→ What to produce: For the string "just", work out how many lines of the data contain it and give that number with nothing added.

→ Given entries:

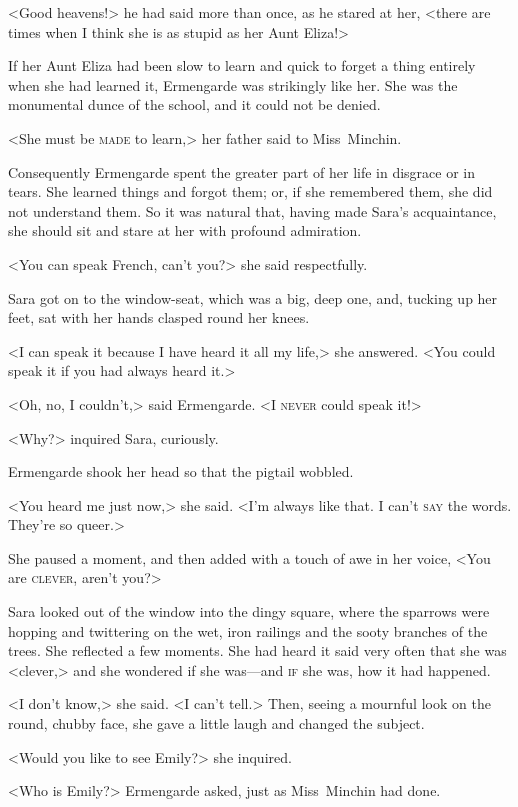 <Good heavens!> he had said more than once, as he stared at her, <there are times when I think she is as stupid as her Aunt Eliza!>

If her Aunt Eliza had been slow to learn and quick to forget a thing entirely when she had learned it, Ermengarde was strikingly like her. She was the monumental dunce of the school, and it could not be denied.

<She must be \textsc{made} to learn,> her father said to Miss~Minchin.

Consequently Ermengarde spent the greater part of her life in disgrace or in tears. She learned things and forgot them; or, if she remembered them, she did not understand them. So it was natural that, having made Sara's acquaintance, she should sit and stare at her with profound admiration.

<You can speak French, can't you?> she said respectfully.

Sara got on to the window-seat, which was a big, deep one, and, tucking up her feet, sat with her hands clasped round her knees.

<I can speak it because I have heard it all my life,> she answered. <You could speak it if you had always heard it.>

<Oh, no, I couldn't,> said Ermengarde. <I \textsc{never} could speak it!>

<Why?> inquired Sara, curiously.

Ermengarde shook her head so that the pigtail wobbled.

<You heard me just now,> she said. <I'm always like that. I can't \textsc{say} the words. They're so queer.>

She paused a moment, and then added with a touch of awe in her voice, <You are \textsc{clever}, aren't you?>

Sara looked out of the window into the dingy square, where the sparrows were hopping and twittering on the wet, iron railings and the sooty branches of the trees. She reflected a few moments. She had heard it said very often that she was <clever,> and she wondered if she was—and \textsc{if} she was, how it had happened.

<I don't know,> she said. <I can't tell.> Then, seeing a mournful look on the round, chubby face, she gave a little laugh and changed the subject.

<Would you like to see Emily?> she inquired.

<Who is Emily?> Ermengarde asked, just as Miss~Minchin had done.

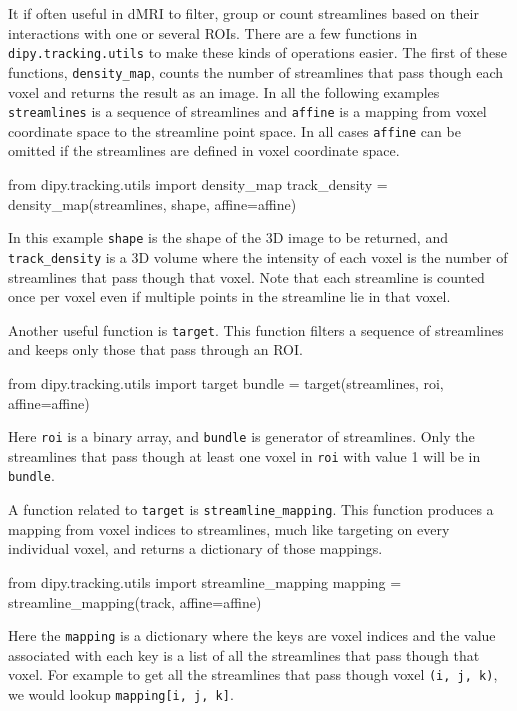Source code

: \documentclass{bioinfo}
\begin{document}
It if often useful in dMRI to filter, group or count streamlines based on their
interactions with one or several ROIs. There are a few functions in
\texttt{dipy.tracking.utils} to make these kinds of operations easier. The
first of these functions, \texttt{density\_map}, counts the number of
streamlines that pass though each voxel and returns the result as an image. In
all the following examples \texttt{streamlines} is a sequence of streamlines and
\texttt{affine} is a mapping from voxel coordinate space to the streamline
point space. In all cases \texttt{affine} can be omitted if the streamlines
are defined in voxel coordinate space.
\begin{python}
from dipy.tracking.utils import density_map
track_density = density_map(streamlines, shape,
                            affine=affine)
\end{python}
In this example \texttt{shape} is the shape of the 3D image to be returned, and
\texttt{track\_density} is a 3D volume where the intensity of each voxel is the
number of streamlines that pass though that voxel. Note that
each streamline is counted once per voxel even if multiple points in the
streamline lie in that voxel.

Another useful function is \texttt{target}. This function filters a sequence of
streamlines and keeps only those that pass through an ROI.
\begin{python}
from dipy.tracking.utils import target
bundle = target(streamlines, roi, affine=affine)
\end{python}
Here \texttt{roi} is a binary array, and \texttt{bundle} is generator of
streamlines.  Only the streamlines that pass though at least
one voxel in \texttt{roi} with value 1 will be in \texttt{bundle}.

A function related to \texttt{target} is \texttt{streamline\_mapping}. This
function produces a mapping from voxel indices to streamlines, much like targeting
on every individual voxel, and returns a dictionary of those mappings.
\begin{python}
from dipy.tracking.utils import streamline_mapping
mapping = streamline_mapping(track, affine=affine)
\end{python}
Here the \texttt{mapping} is a dictionary where the keys are voxel indices and
the value associated with each key is a list of all the streamlines that pass though that voxel. For example to get all the
streamlines that pass though voxel \texttt{(i, j, k)}, we would lookup
\texttt{mapping[i, j, k]}.
\end{document}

→ Written response: 2